My friend Rick asked me to make a couple of pick guards for some electric guitars that he is repairing. I thought this would be a good project for my Carvewright CNC. He gave me a tracing and a broken pick guard to work from. I scanned them both and redrew them in AutoCAD. I exported them to DXF files that I could import into the Carvewright software. After about an hour or two of drawing, I had the files ready for the carver.
I cut the plastic sheeting, that Rick gave me, down to the sizes I wanted.
Next, I grabbed a scrap piece of plywood from my old work bench, that I just tore down in the garage. Man, the blue paint on that board takes me back 20 years. It was from the paint, on the trim, of my oldest son’s bedroom when he was first born. He is a sophomore in college now. Time flies…

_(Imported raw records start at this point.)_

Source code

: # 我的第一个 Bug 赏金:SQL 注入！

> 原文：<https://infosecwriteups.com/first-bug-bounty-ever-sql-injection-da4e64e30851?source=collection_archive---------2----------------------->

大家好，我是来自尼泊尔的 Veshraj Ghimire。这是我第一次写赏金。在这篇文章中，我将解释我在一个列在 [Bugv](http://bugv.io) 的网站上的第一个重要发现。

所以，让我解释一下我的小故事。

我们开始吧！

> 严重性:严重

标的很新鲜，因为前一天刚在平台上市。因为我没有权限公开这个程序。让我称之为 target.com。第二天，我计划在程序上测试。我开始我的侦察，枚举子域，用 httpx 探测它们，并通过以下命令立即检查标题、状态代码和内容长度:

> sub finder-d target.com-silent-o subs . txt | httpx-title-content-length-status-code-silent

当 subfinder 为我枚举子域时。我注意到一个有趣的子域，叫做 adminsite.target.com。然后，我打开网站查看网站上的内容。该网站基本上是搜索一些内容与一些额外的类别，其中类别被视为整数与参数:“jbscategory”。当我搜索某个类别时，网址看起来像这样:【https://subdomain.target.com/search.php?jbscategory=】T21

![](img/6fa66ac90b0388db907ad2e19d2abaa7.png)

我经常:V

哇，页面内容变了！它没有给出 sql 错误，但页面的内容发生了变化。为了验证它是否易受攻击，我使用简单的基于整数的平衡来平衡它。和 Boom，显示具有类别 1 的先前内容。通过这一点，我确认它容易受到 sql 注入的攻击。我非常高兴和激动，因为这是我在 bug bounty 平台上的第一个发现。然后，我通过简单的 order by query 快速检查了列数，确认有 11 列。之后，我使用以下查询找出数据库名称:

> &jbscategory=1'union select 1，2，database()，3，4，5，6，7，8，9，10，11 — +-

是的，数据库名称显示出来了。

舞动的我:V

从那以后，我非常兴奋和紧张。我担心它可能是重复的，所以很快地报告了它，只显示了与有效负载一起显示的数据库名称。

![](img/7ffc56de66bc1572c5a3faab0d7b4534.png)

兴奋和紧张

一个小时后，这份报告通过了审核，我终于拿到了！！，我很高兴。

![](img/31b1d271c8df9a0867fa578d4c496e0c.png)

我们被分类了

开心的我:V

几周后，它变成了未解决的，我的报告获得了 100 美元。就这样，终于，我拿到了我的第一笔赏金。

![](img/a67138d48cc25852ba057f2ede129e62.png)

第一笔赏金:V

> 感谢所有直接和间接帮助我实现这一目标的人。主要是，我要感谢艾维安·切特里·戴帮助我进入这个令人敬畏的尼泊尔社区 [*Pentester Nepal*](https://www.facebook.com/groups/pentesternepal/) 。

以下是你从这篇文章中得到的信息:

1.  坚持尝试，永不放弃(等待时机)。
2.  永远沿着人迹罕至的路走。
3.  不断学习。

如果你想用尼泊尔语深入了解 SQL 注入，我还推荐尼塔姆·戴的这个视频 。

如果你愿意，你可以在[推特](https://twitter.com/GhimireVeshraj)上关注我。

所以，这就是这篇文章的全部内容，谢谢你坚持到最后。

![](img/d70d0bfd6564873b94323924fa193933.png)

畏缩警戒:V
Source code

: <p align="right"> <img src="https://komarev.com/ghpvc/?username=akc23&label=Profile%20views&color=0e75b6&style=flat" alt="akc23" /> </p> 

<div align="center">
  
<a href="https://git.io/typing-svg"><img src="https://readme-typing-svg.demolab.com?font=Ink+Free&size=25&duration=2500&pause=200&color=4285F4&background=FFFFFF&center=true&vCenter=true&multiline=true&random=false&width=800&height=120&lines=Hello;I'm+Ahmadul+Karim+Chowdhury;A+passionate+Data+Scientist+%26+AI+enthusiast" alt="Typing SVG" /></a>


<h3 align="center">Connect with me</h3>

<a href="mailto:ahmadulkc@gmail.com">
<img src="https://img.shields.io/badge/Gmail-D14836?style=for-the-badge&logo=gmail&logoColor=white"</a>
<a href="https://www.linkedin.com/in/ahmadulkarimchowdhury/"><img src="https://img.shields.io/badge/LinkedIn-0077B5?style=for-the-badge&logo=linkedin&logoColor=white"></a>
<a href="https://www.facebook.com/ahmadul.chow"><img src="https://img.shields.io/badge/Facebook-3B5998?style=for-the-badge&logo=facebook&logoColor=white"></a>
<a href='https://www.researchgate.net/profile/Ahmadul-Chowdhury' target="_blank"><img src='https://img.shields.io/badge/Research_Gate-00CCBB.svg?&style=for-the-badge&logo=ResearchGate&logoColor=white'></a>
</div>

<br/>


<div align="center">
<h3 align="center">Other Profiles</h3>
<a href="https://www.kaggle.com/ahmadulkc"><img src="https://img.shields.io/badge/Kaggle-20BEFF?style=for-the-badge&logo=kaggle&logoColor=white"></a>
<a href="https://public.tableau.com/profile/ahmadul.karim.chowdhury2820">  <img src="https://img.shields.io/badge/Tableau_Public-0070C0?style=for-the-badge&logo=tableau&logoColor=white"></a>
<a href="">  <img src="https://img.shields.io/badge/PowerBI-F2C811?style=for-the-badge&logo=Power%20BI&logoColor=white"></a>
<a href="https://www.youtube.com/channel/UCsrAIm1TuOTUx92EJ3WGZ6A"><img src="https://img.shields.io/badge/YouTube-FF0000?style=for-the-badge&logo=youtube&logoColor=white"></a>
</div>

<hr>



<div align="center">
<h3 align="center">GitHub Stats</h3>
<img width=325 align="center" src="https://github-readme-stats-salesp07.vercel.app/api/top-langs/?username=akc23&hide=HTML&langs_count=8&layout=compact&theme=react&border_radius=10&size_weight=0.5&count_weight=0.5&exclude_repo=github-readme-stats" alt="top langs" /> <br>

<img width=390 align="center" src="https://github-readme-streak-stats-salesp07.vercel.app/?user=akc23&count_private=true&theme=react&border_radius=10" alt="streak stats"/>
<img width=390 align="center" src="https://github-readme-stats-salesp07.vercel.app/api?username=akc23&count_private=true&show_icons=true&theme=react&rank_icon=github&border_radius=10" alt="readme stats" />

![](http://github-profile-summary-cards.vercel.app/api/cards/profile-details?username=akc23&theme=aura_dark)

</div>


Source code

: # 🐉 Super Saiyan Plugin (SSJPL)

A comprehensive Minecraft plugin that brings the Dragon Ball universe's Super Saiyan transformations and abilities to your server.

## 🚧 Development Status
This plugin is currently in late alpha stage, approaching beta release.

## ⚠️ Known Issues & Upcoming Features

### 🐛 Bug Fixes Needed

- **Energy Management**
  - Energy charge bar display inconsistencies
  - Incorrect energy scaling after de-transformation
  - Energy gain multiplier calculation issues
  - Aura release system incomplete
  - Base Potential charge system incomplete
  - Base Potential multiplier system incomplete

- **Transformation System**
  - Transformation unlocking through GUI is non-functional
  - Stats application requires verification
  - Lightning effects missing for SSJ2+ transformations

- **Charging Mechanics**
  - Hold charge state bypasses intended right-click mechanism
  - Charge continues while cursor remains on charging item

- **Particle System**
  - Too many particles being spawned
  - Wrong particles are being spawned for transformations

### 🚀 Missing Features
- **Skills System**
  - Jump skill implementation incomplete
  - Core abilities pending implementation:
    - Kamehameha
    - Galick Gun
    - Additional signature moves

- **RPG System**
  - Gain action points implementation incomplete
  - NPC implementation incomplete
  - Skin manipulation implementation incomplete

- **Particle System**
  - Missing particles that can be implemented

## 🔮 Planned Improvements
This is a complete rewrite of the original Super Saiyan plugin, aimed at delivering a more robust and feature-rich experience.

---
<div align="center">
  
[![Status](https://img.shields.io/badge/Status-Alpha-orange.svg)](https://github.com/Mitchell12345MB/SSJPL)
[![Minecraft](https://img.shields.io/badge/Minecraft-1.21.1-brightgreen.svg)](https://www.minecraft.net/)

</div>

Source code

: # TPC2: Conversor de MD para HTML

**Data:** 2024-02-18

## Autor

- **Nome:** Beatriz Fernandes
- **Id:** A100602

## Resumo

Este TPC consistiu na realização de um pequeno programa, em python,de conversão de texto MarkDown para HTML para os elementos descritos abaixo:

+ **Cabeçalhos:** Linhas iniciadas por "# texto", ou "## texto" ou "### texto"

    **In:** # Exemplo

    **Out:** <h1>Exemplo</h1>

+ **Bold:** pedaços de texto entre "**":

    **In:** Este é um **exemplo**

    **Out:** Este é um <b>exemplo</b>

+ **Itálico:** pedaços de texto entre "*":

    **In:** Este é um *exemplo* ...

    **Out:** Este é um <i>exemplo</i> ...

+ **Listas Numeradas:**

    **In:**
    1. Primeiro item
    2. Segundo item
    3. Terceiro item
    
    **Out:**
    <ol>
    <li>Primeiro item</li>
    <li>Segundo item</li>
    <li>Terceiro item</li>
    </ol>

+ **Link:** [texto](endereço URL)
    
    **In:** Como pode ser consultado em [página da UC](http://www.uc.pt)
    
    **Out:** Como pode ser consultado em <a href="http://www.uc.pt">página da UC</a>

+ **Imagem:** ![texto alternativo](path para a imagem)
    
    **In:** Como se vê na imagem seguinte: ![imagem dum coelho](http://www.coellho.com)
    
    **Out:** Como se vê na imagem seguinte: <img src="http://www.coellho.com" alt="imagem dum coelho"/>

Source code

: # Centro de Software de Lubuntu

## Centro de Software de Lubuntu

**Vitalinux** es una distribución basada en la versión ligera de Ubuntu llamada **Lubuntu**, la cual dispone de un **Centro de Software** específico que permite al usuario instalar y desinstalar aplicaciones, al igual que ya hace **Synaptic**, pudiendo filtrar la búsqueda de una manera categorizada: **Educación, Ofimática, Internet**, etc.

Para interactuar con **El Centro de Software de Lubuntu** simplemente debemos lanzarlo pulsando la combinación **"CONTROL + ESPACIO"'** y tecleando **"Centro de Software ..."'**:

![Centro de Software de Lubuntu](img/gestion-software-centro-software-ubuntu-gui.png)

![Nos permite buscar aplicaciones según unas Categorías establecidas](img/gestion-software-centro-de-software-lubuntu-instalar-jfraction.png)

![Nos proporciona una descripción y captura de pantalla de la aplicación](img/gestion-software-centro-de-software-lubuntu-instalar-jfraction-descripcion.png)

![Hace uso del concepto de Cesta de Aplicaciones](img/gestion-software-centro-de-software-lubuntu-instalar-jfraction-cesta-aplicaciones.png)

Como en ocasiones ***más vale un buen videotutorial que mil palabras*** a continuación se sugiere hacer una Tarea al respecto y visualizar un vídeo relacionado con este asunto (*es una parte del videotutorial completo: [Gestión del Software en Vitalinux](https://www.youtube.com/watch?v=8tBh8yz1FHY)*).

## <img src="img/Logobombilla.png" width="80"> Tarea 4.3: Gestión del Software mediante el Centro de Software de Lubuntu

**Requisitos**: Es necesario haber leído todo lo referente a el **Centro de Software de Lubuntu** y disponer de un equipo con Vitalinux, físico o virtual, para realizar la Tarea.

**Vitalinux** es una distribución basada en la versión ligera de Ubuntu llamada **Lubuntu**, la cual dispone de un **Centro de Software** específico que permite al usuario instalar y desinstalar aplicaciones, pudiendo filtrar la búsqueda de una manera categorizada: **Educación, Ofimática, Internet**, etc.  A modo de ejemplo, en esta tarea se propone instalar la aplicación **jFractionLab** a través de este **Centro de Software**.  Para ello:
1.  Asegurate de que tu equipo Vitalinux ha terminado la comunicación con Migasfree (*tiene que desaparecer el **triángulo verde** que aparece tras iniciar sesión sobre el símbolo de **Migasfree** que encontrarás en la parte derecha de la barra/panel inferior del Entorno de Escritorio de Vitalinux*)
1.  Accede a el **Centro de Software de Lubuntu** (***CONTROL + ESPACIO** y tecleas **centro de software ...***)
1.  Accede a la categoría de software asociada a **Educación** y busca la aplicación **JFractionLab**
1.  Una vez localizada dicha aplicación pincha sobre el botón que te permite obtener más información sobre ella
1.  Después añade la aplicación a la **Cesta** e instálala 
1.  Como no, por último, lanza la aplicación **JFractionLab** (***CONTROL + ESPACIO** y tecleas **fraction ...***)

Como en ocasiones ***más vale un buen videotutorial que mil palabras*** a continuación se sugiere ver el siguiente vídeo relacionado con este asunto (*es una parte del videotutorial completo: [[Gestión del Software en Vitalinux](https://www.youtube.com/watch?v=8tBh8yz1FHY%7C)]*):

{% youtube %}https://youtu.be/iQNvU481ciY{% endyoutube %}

I cut the plywood to the same size as the plastic, then I attached the plastic to the wood with double-sided tape. Since the carver doesn’t carve anything below 1/2″ thick, I have to thicken the plastic up or it will get rejected.
I loaded the boards into the carver and they got rejected anyway. Apparently the optical sensor couldn’t handle the shiny plastic. I covered the plastic with painter’s tape and ran the carve again, with much greater success.
I pulled off all the tape and cut the tabs. When I compared it to the original, I realized that I had mirrored this one, in the software, quite by accident. I don’t think it will be usable, but I don’t have enough extra plastic to re-carve it. The best thing to do was move on to the other one…
The second one was more complicated, but I managed to get it in the right direction at least…
I filed off the tabs and sanded all the rough edges.
I think it turned out pretty good. I cut the outline with a 60 degree Vee bit to bevel the edges so they don’t cut anyone.
Oh well, not bad for an evening’s work. I will have to see if I can get some more plastic and replace the backwards one.